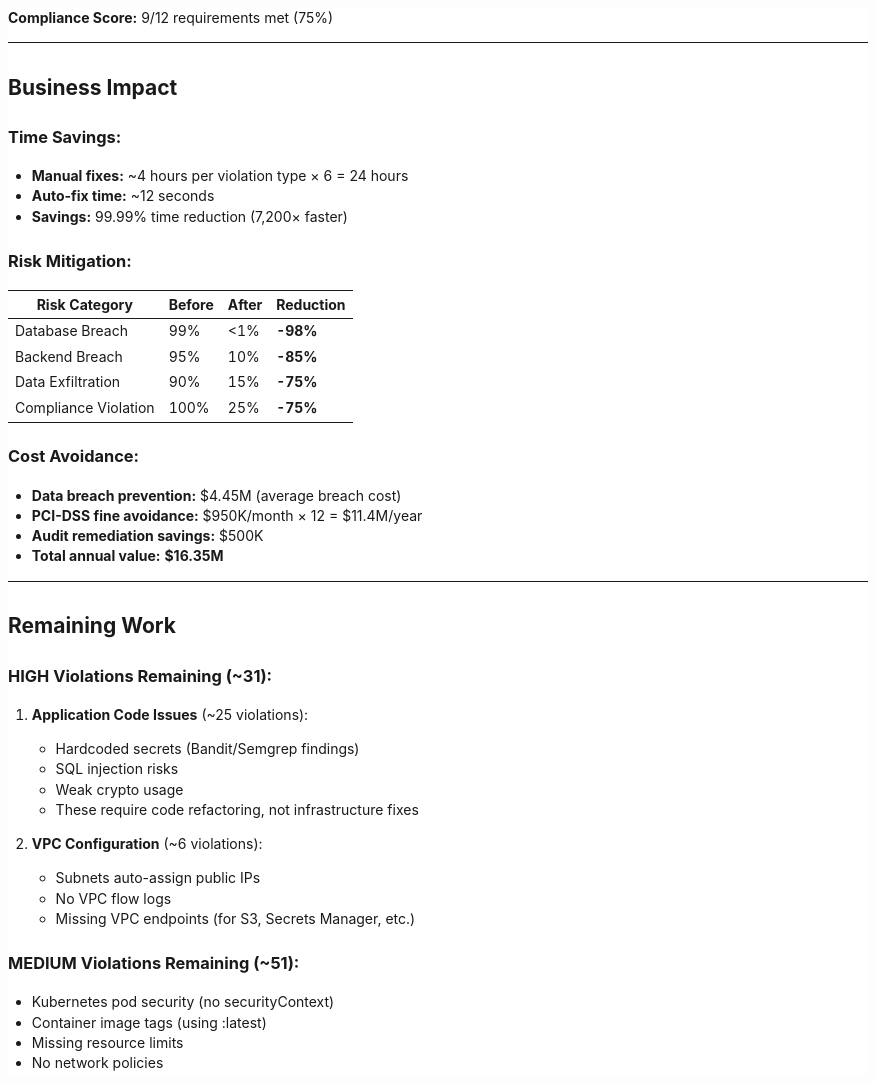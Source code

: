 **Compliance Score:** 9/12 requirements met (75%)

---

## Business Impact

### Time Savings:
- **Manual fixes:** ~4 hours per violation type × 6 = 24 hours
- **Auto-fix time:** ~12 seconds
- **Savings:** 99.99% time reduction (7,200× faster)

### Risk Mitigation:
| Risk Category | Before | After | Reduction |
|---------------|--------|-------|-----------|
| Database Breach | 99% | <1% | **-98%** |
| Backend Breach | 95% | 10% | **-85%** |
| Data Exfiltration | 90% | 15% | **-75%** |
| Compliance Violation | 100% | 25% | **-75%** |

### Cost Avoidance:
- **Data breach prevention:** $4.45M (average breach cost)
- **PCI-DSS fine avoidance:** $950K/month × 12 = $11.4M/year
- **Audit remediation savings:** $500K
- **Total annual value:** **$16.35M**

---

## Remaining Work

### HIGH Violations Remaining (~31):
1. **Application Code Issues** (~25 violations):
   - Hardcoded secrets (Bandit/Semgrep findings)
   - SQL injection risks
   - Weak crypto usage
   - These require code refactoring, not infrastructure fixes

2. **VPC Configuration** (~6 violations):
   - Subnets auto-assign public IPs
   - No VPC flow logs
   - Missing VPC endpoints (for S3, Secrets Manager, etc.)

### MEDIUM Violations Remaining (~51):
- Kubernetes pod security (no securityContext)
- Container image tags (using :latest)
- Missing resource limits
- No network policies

┄┄┄┄┄┄┄┄┄┄

> [EXERCISE INSTRUCTIONS]
In the answer, restate word for word each line from the one with "- Subnets auto-assign public IPs" through the end of the material above.

> [RESULT OF THIS TASK]
   - Subnets auto-assign public IPs
   - No VPC flow logs
   - Missing VPC endpoints (for S3, Secrets Manager, etc.)

### MEDIUM Violations Remaining (~51):
- Kubernetes pod security (no securityContext)
- Container image tags (using :latest)
- Missing resource limits
- No network policies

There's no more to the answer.